Indian drugmaker Ranbaxy Laboratories Ltd, reeling under a flurry of regulatory rebukes due to poor quality, has recalled more than 64,000 bottles of the generic version of a cholesterol-lowering drug in the United States after doseage mix-up was detected.
Ranbaxy recalled tablets of atorvastatin calcium, the generic version of Pfizer Inc's cholesterol fighter Lipitor, after a pharmacist found a 20-milligram tablet in a sealed bottle marked for 10-milligram tablets, the U.S. Food and Drug Administration (FDA) said on its website.
Ranbaxy, India's biggest drugmaker by revenue and majority owned by Japan's Daiichi Sankyo Co Ltd, confirmed the recall of select batches of the drug, but said the company had not received any product complaints.
"Ranbaxy is proactively recalling the lots out of an abundance of caution, keeping the safety of its patients in mind and with the full knowledge of the U.S. FDA," the company said in a statement issued to Reuters on Saturday.

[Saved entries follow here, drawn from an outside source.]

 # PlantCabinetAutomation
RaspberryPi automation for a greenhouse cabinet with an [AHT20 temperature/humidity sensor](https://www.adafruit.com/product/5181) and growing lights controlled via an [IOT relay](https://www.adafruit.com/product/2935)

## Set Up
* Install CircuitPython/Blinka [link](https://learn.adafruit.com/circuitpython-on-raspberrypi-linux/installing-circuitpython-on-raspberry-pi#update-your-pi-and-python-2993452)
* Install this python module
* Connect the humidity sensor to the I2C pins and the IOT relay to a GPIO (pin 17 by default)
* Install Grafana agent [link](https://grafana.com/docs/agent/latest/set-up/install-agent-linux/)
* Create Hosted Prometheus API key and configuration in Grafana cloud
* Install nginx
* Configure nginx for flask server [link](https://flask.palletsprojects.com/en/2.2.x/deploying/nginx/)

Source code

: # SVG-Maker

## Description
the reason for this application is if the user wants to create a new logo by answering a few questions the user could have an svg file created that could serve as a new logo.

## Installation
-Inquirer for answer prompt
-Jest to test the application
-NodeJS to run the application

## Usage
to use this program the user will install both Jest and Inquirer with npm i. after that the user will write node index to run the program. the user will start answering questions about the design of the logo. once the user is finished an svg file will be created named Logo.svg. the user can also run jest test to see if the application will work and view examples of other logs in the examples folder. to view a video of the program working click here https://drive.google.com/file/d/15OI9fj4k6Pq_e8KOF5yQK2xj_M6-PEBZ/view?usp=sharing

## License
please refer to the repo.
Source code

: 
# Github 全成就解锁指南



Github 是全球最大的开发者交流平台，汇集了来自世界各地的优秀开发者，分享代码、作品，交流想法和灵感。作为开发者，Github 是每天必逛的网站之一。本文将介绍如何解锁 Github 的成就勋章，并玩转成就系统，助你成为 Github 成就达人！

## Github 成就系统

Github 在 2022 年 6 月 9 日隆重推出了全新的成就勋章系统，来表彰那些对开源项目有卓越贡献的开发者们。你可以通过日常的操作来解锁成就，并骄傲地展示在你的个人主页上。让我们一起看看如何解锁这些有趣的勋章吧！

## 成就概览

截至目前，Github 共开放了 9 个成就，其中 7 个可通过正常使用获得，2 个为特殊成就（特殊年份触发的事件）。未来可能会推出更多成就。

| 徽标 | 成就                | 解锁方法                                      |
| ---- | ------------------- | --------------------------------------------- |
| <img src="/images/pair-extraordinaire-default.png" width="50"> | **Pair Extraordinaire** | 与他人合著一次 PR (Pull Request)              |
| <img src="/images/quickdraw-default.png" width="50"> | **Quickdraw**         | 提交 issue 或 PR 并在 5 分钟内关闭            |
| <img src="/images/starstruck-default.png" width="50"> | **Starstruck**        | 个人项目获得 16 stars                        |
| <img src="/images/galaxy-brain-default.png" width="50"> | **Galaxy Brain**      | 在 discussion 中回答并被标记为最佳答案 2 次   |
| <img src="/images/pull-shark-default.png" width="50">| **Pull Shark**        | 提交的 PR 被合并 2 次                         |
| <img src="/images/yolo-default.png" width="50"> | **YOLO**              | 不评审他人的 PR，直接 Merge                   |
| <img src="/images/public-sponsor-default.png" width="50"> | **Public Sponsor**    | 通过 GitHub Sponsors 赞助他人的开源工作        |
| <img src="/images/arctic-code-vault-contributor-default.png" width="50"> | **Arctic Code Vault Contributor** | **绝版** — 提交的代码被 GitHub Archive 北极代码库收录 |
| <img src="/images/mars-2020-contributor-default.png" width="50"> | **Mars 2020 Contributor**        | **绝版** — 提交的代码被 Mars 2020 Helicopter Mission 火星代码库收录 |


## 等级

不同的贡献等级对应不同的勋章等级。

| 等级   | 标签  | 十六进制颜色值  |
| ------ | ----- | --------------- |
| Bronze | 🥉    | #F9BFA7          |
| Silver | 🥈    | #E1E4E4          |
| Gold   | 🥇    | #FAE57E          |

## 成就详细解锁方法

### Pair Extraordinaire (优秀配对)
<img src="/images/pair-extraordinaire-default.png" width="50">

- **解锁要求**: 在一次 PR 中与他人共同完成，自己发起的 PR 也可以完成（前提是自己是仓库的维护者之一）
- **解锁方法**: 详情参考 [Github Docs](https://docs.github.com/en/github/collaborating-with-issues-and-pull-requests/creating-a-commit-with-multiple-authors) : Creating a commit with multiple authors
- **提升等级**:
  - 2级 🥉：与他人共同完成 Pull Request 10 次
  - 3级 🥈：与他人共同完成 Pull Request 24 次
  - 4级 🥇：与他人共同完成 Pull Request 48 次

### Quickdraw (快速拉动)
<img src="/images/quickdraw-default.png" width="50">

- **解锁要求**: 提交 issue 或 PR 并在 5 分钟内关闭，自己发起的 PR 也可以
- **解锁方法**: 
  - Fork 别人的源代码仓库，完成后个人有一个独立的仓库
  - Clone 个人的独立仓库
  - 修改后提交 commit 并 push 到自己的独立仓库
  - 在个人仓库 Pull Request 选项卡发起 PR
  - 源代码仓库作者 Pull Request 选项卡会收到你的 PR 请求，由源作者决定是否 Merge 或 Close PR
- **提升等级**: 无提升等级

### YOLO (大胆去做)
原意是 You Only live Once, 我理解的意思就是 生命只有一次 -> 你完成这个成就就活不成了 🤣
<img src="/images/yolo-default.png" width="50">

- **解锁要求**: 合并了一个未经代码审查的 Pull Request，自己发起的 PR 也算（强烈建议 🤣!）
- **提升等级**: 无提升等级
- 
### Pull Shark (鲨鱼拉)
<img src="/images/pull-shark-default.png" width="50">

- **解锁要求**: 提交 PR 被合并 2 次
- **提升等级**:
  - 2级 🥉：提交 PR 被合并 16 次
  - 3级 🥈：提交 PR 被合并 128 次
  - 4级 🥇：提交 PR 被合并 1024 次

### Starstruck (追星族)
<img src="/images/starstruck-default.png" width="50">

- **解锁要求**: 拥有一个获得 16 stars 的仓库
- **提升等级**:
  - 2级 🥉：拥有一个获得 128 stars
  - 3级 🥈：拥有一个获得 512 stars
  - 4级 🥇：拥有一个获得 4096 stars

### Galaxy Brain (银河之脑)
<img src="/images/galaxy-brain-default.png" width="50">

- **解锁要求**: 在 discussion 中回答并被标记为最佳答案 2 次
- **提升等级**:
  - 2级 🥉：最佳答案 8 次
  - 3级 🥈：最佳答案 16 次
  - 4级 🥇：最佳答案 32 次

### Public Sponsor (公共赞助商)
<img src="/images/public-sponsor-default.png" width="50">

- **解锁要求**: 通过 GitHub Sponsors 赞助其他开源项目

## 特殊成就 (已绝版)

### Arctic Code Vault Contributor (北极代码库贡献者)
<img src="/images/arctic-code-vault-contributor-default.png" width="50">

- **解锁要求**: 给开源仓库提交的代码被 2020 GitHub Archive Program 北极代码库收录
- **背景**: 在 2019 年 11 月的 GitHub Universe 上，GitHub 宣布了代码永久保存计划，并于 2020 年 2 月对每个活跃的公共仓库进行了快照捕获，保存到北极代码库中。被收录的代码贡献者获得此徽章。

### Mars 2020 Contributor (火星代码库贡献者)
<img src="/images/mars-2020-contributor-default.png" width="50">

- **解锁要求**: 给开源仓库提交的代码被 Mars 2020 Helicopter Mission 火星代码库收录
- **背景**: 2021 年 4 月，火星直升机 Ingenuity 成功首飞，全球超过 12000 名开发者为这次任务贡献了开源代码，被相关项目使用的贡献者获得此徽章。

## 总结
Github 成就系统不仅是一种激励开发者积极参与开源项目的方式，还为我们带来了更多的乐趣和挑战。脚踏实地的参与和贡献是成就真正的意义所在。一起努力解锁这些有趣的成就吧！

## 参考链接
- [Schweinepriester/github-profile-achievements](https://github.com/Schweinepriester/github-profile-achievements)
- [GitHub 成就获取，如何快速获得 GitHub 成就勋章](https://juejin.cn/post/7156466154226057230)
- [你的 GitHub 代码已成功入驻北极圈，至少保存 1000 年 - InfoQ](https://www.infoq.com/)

The recall is the latest in a series of problems to hit Ranbaxy, which has had all its India factories stopped from sending drugs and ingredients to the United States, its biggest market.
Ranbaxy-owned Ohm Laboratories Inc in New Jersey is now the company's only permitted maker of drugs for U.S. sale.
Worries about quality control in India's $14 billion drug industry have come to the fore in the past year as plants run by Ranbaxy and local rival Wockhardt Ltd have been banned after falling short of the FDA's "good manufacturing practices".
India's drugmakers have come under closer scrutiny as the FDA, the guardian of the world's most important pharmaceuticals market, has increased its presence in the country, reflecting India's growing importance as a supplier to the United States.
Indian generic drugmakers such as Ranbaxy, Wockhardt and Dr Reddy's Laboratories Ltd produce nearly 40 percent of generic drugs and over-the-counter products and 10 percent of finished dosages used in the United States.
CLASS II RECALL
The FDA declared the recall of Lipitor generic by Ranbaxy as Class II, which signifies a remote chance of severe adverse consequences or death due to the product flaw. This, however, is not the first time the company has recalled the drug.
In November 2012, Ranbaxy had recalled certain lots of the widely used cholesterol lowering medicine after it discovered contamination with tiny glass particles.
Ranbaxy had stopped manufacturing the blockbuster drug as it sought to fix the issues that resulted in the recall. It resumed production for sale in the United States in February last year.
Last month, the FDA prohibited Ranbaxy from shipping to the United States any pharmaceutical ingredient made at its Toansa plant in northern Indian following an inspection that found poor manufacturing practices.
The ban, which followed similar actions at two plants in 2008 including Dewas and another in September 2013, has triggered scrutiny by FDA counterparts in other countries including in India.